(Task inputs)

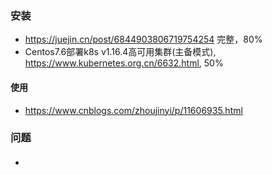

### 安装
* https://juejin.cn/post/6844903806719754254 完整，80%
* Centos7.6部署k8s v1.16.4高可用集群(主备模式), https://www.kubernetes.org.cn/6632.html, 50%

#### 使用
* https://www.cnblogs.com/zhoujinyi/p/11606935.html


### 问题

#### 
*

(End Task inputs)
(Task inputs)

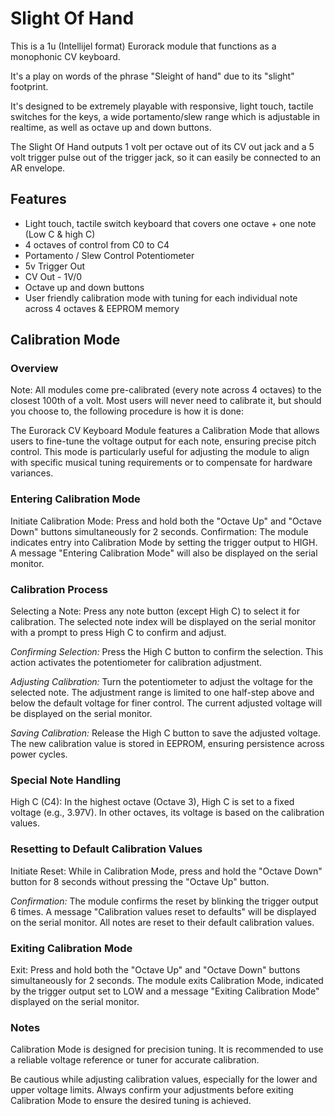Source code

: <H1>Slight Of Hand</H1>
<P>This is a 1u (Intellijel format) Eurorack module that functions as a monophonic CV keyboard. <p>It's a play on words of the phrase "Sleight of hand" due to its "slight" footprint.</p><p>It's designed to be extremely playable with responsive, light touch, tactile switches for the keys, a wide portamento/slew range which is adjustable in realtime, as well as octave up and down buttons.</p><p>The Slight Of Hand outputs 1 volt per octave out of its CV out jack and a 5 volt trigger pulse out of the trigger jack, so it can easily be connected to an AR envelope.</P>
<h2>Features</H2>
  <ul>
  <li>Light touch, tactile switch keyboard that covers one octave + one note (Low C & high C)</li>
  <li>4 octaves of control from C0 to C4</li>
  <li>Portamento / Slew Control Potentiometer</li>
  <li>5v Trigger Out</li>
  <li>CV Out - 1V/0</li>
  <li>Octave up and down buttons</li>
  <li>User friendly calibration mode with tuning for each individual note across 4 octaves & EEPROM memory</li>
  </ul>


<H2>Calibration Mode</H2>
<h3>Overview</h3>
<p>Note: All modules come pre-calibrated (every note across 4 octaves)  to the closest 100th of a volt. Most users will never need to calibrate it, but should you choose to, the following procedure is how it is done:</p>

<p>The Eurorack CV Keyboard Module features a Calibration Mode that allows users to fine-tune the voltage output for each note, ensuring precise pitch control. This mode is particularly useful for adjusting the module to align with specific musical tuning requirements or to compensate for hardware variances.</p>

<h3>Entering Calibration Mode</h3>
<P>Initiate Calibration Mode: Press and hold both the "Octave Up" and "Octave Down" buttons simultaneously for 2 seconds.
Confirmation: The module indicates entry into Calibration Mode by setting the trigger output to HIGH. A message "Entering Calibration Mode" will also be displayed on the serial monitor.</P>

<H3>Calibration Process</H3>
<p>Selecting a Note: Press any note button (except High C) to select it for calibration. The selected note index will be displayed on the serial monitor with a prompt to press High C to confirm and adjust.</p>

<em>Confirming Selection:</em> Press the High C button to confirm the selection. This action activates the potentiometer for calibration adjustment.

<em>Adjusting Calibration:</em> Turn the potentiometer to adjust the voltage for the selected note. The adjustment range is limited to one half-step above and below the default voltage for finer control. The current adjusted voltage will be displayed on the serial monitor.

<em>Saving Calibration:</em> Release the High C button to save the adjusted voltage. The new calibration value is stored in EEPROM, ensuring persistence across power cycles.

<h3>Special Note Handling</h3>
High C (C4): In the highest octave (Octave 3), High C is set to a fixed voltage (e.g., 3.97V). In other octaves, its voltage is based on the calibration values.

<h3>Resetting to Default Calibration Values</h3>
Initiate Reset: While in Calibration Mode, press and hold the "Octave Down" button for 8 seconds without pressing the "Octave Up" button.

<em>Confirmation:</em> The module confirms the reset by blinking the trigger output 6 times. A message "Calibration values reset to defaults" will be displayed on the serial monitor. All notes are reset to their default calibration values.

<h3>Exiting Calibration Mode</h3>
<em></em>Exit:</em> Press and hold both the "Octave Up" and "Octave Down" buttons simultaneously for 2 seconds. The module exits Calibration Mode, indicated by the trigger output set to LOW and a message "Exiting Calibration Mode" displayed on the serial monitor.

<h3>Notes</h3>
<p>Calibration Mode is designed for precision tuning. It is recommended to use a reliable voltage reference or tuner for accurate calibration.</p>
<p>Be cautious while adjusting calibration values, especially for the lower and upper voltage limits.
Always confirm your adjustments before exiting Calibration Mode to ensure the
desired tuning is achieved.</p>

(End Task inputs)

**Exercise**
Out of the material above, output word for word the line with "High C (C4): In", the line with "Always confirm your", and all lines between them, with nothing else.

**Exercise answer**
High C (C4): In the highest octave (Octave 3), High C is set to a fixed voltage (e.g., 3.97V). In other octaves, its voltage is based on the calibration values.

<h3>Resetting to Default Calibration Values</h3>
Initiate Reset: While in Calibration Mode, press and hold the "Octave Down" button for 8 seconds without pressing the "Octave Up" button.

<em>Confirmation:</em> The module confirms the reset by blinking the trigger output 6 times. A message "Calibration values reset to defaults" will be displayed on the serial monitor. All notes are reset to their default calibration values.

<h3>Exiting Calibration Mode</h3>
<em></em>Exit:</em> Press and hold both the "Octave Up" and "Octave Down" buttons simultaneously for 2 seconds. The module exits Calibration Mode, indicated by the trigger output set to LOW and a message "Exiting Calibration Mode" displayed on the serial monitor.

<h3>Notes</h3>
<p>Calibration Mode is designed for precision tuning. It is recommended to use a reliable voltage reference or tuner for accurate calibration.</p>
<p>Be cautious while adjusting calibration values, especially for the lower and upper voltage limits.
Always confirm your adjustments before exiting Calibration Mode to ensure the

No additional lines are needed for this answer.